══ Provided records ══

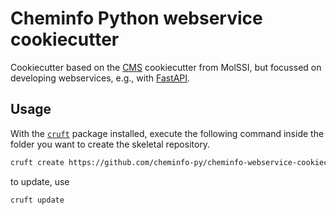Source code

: # Cheminfo Python webservice cookiecutter

Cookiecutter based on the [CMS](https://github.com/MolSSI/cookiecutter-cms) cookiecutter from MolSSI, but focussed on developing webservices, e.g., with [FastAPI](https://github.com/tiangolo/fastapi).

## Usage

With the [`cruft`](https://cruft.github.io/cruft/) package installed,
execute the following command inside the folder you want to create the skeletal repository.

```bash
cruft create https://github.com/cheminfo-py/cheminfo-webservice-cookiecutter
```

to update, use

```bash
cruft update
```
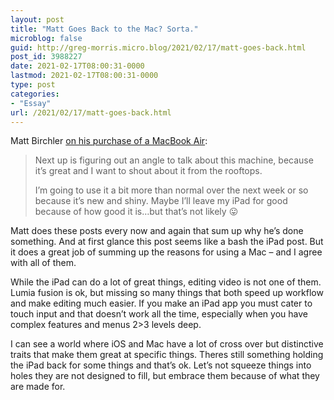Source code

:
```yaml
---
layout: post
title: "Matt Goes Back to the Mac? Sorta."
microblog: false
guid: http://greg-morris.micro.blog/2021/02/17/matt-goes-back.html
post_id: 3988227
date: 2021-02-17T08:00:31-0000
lastmod: 2021-02-17T08:00:31-0000
type: post
categories:
- "Essay"
url: /2021/02/17/matt-goes-back.html
---
```

<!--kg-card-begin: html--><p>Matt Birchler <a href="https://birchtree.me/blog/matt-goes-back-to-the-mac/">on his purchase of a MacBook Air</a>:</p>
<blockquote><p>
  Next up is figuring out an angle to talk about this machine, because it’s great and I want to shout about it from the rooftops.</p>
<p>  I’m going to use it a bit more than normal over the next week or so because it’s new and shiny. Maybe I’ll leave my iPad for good because of how good it is…but that’s not likely 😛
</p></blockquote>
<p>Matt does these posts every now and again that sum up why he’s done something. And at first glance this post seems like a bash the iPad post. But it does a great job of summing up the reasons for using a Mac – and I agree with all of them.</p>
<p>While the iPad can do a lot of great things, editing video is not one of them. Lumia fusion is ok, but missing so many things that both speed up workflow and make editing much easier. If you make an iPad app you must cater to touch input and that doesn’t work all the time, especially when you have complex features and menus 2&gt;3 levels deep.</p>
<p>I can see a world where iOS and Mac have a lot of cross over but distinctive traits that make them great at specific things. Theres still something holding the iPad back for some things and that’s ok. Let’s not squeeze things into holes they are not designed to fill, but embrace them because of what they are made for.</p>
<!--kg-card-end: html-->

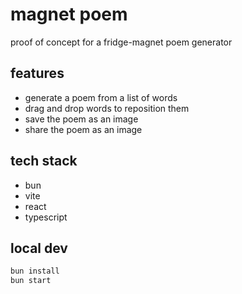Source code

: # magnet poem

proof of concept for a fridge-magnet poem generator

## features

- generate a poem from a list of words
- drag and drop words to reposition them
- save the poem as an image
- share the poem as an image

## tech stack

- bun
- vite
- react
- typescript

## local dev

```bash
bun install
bun start
```
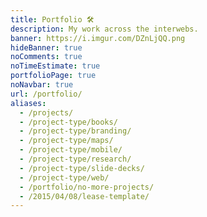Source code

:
 ```yaml
---
title: Portfolio 🛠️
description: My work across the interwebs.
banner: https://i.imgur.com/DZnLjQQ.png
hideBanner: true
noComments: true
noTimeEstimate: true
portfolioPage: true
noNavbar: true
url: /portfolio/
aliases:
  - /projects/
  - /project-type/books/
  - /project-type/branding/
  - /project-type/maps/
  - /project-type/mobile/
  - /project-type/research/
  - /project-type/slide-decks/
  - /project-type/web/
  - /portfolio/no-more-projects/
  - /2015/04/08/lease-template/
---
```


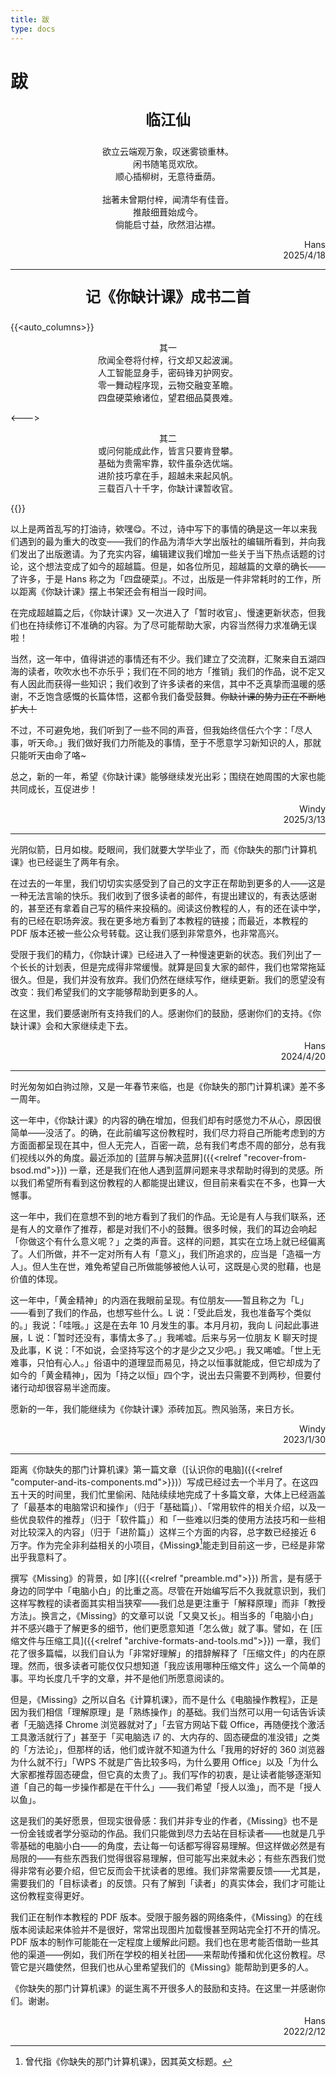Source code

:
 ```yaml
---
title: 跋
type: docs
---
```


# 跋

<p align="center" style="font-size: 24px; font-weight: bold;">临江仙</p>
<p align="center">
欲立云端观万象，叹迷雾锁重林。<br>
闲书随笔觅欢欣。<br>
顺心插柳树，无意待垂荫。<br>
<br>
拙著未曾期付梓，闻清华有佳音。<br>
推敲细葺始成今。<br>
倘能启寸益，欣然泪沾襟。<br>
</p>

<p style="text-align: end">Hans<br>2025/4/18

---

<p align="center" style="font-size: 24px; font-weight: bold;">记《你缺计课》成书二首</p>

{{<auto_columns>}}
<p align="center">
  其一<br>
  欣闻全卷将付梓，行文却又起波澜。<br>
  人工智能显身手，密码锋刃护网安。<br>
  零一舞动程序现，云物交融变革瞻。<br>
  四盘硬菜飨诸位，望君细品莫畏难。
</p>
<--->
<p align="center">
  其二<br>
  或问何能成此作，皆言只要肯登攀。<br>
  基础为贵需牢靠，软件虽杂选优端。<br>
  进阶技巧拿在手，超越未来起风帆。<br>
  三载百八十千字，你缺计课暂收官。
</p>
{{</auto_columns>}}

以上是两首乱写的打油诗，欸嘿😋。不过，诗中写下的事情的确是这一年以来我们遇到的最为重大的改变——我们的作品为清华大学出版社的编辑所看到，并向我们发出了出版邀请。为了充实内容，编辑建议我们增加一些关于当下热点话题的讨论，这个想法变成了如今的超越篇。但是，如各位所见，超越篇的文章的确长——了许多，于是 Hans 称之为「四盘硬菜」。不过，出版是一件非常耗时的工作，所以距离《你缺计课》摆上书架还会有相当一段时间。

在完成超越篇之后，《你缺计课》又一次进入了「暂时收官」、慢速更新状态，但我们也在持续修订不准确的内容。为了尽可能帮助大家，内容当然得力求准确无误啦！

当然，这一年中，值得讲述的事情还有不少。我们建立了交流群，汇聚来自五湖四海的读者，吹吹水也不亦乐乎；我们在不同的地方「推销」我们的作品，说不定又有人因此而获得一些知识；我们收到了许多读者的来信，其中不乏真挚而温暖的感谢，不乏饱含感慨的长篇体悟，这都令我们备受鼓舞。~~你缺计课的势力正在不断地扩大！~~

不过，不可避免地，我们听到了一些不同的声音，但我始终信任六个字：「尽人事，听天命。」我们做好我们力所能及的事情，至于不愿意学习新知识的人，那就只能听天由命了咯~

总之，新的一年，希望《你缺计课》能够继续发光出彩；围绕在她周围的大家也能共同成长，互促进步！

<p style="text-align: end">Windy<br>2025/3/13

---

光阴似箭，日月如梭。眨眼间，我们就要大学毕业了，而《你缺失的那门计算机课》也已经诞生了两年有余。

在过去的一年里，我们切切实实感受到了自己的文字正在帮助到更多的人——这是一种无法言喻的快乐。我们收到了很多读者的邮件，有提出建议的，有表达感谢的，甚至还有拿着自己写的稿件来投稿的。阅读这份教程的人，有的还在读中学，有的已经在职场奔波。我在更多地方看到了本教程的链接；而最近，本教程的 PDF 版本还被一些公众号转载。这让我们感到非常意外，也非常高兴。

受限于我们的精力，《你缺计课》已经进入了一种慢速更新的状态。我们列出了一个长长的计划表，但是完成得非常缓慢。就算是回复大家的邮件，我们也常常拖延很久。但是，我们并没有放弃。我们仍然在继续写作，继续更新。我们的愿望没有改变：我们希望我们的文字能够帮助到更多的人。

在这里，我们要感谢所有支持我们的人。感谢你们的鼓励，感谢你们的支持。《你缺计课》会和大家继续走下去。

<p style="text-align: end">Hans<br>2024/4/20

---

时光匆匆如白驹过隙，又是一年春节来临，也是《你缺失的那门计算机课》差不多一周年。

这一年中，《你缺计课》的内容的确在增加，但我们却有时感觉力不从心，原因很简单——没活了。的确，在此前编写这份教程时，我们尽力将自己所能考虑到的方方面面都呈现在其中，但人无完人，百密一疏，总有我们考虑不周的部分，总有我们视线以外的角度。最近添加的 [蓝屏与解决蓝屏]({{<relref "recover-from-bsod.md">}}) 一章，还是我们在他人遇到蓝屏问题来寻求帮助时得到的灵感。所以我们希望所有看到这份教程的人都能提出建议，但目前来看实在不多，也算一大憾事。

这一年中，我们在意想不到的地方看到了我们的作品。无论是有人与我们联系，还是有人的文章作了推荐，都是对我们不小的鼓舞。很多时候，我们的耳边会响起「你做这个有什么意义呢？」之类的声音。这样的问题，其实在立场上就已经偏离了。人们所做，并不一定对所有人有「意义」，我们所追求的，应当是「造福一方人」。但人生在世，难免希望自己所做能够被他人认可，这既是心灵的慰藉，也是价值的体现。

这一年中，「黄金精神」的内涵在我眼前呈现。有位朋友——暂且称之为「L」——看到了我们的作品，也想写些什么。L 说：「受此启发，我也准备写个类似的。」我说：「哇哦。」这是在去年 10 月发生的事。本月月初，我向 L 问起此事进展，L 说：「暂时还没有，事情太多了。」我唏嘘。后来与另一位朋友 K 聊天时提及此事，K 说：「不如说，会坚持写这个的才是少之又少吧。」我又唏嘘。「世上无难事，只怕有心人。」俗语中的道理显而易见，持之以恒事就能成，但它却成为了如今的「黄金精神」，因为「持之以恒」四个字，说出去只需要不到两秒，但要付诸行动却很容易半途而废。

愿新的一年，我们能继续为《你缺计课》添砖加瓦。煦风骀荡，来日方长。

<p style="text-align: end">Windy<br>2023/1/30

---

距离《你缺失的那门计算机课》第一篇文章（[认识你的电脑]({{<relref "computer-and-its-components.md">}})）写成已经过去一个半月了。在这四五十天的时间里，我们忙里偷闲、陆陆续续地完成了十多篇文章，大体上已经涵盖了「最基本的电脑常识和操作」（归于「基础篇」）、「常用软件的相关介绍，以及一些优良软件的推荐」（归于「软件篇」）和「一些难以归类的使用方法技巧和一些相对比较深入的内容」（归于「进阶篇」）这样三个方面的内容，总字数已经接近 6 万字。作为完全非利益相关的小项目，《Missing》[^MissingName]能走到目前这一步，已经是非常出乎我意料了。

[^MissingName]: 曾代指《你缺失的那门计算机课》，因其英文标题。

撰写《Missing》的背景，如 [序]({{<relref "preamble.md">}}) 所言，是有感于身边的同学中「电脑小白」的比重之高。尽管在开始编写后不久我就意识到，我们这样写教程的读者面其实相当狭窄——我们总是更注重于「解释原理」而非「教授方法」。换言之，《Missing》的文章可以说「又臭又长」。相当多的「电脑小白」并不感兴趣于了解更多的细节，他们更愿意知道「怎么做」就了事。譬如，在 [压缩文件与压缩工具]({{<relref "archive-formats-and-tools.md">}}) 一章，我们花了很多篇幅，以我们自认为「非常好理解」的措辞解释了「压缩文件」的内在原理。然而，很多读者可能仅仅只想知道「我应该用哪种压缩文件」这么一个简单的事。平均长度几千字的文章，并不是他们所愿意阅读的。

但是，《Missing》之所以自名《计算机课》，而不是什么《电脑操作教程》，正是因为我们相信「理解原理」是「熟练操作」的基础。我们当然可以用一句话告诉读者「无脑选择 Chrome 浏览器就对了」「去官方网站下载 Office，再随便找个激活工具激活就行了」甚至于「买电脑选 i7 的、大内存的、固态硬盘的准没错」之类的「方法论」，但那样的话，他们或许就不知道为什么「我用的好好的 360 浏览器为什么就不行」「WPS 不就是广告比较多吗，为什么要用 Office」以及「为什么大家都推荐固态硬盘，但它真的太贵了」。我们写作的初衷，是让读者能够逐渐知道「自己的每一步操作都是在干什么」——我们希望「授人以渔」，而不是「授人以鱼」。

这是我们的美好愿景，但现实很骨感：我们并非专业的作者，《Missing》也不是一份金钱或者学分驱动的作品。我们只能做到尽力去站在目标读者——也就是几乎零基础的电脑小白——的角度，去让每一句话都写得容易理解。但这样做必然是有局限的——有些东西我们觉得很容易理解，但可能写出来就未必；有些东西我们觉得非常有必要介绍，但它反而会干扰读者的思维。我们非常需要反馈——尤其是，需要我们的「目标读者」的反馈。只有了解到「读者」的真实体会，我们才可能让这份教程变得更好。

我们正在制作本教程的 PDF 版本。受限于服务器的网络条件，《Missing》的在线版本阅读起来体验并不是很好，常常出现图片加载慢甚至网站完全打不开的情况。PDF 版本的制作可能能在一定程度上缓解此问题。我们也在思考能否借助一些其他的渠道——例如，我们所在学校的相关社团——来帮助传播和优化这份教程。尽管它是兴趣使然，但我们也从心里希望我们的《Missing》能帮助到更多的人。

《你缺失的那门计算机课》的诞生离不开很多人的鼓励和支持。在这里一并感谢你们。谢谢。

<p style="text-align: end">Hans<br>2022/2/12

═══

Read through the entries and copy each line in which "Windy" appears.

Response below:
<p style="text-align: end">Windy<br>2025/3/13
<p style="text-align: end">Windy<br>2023/1/30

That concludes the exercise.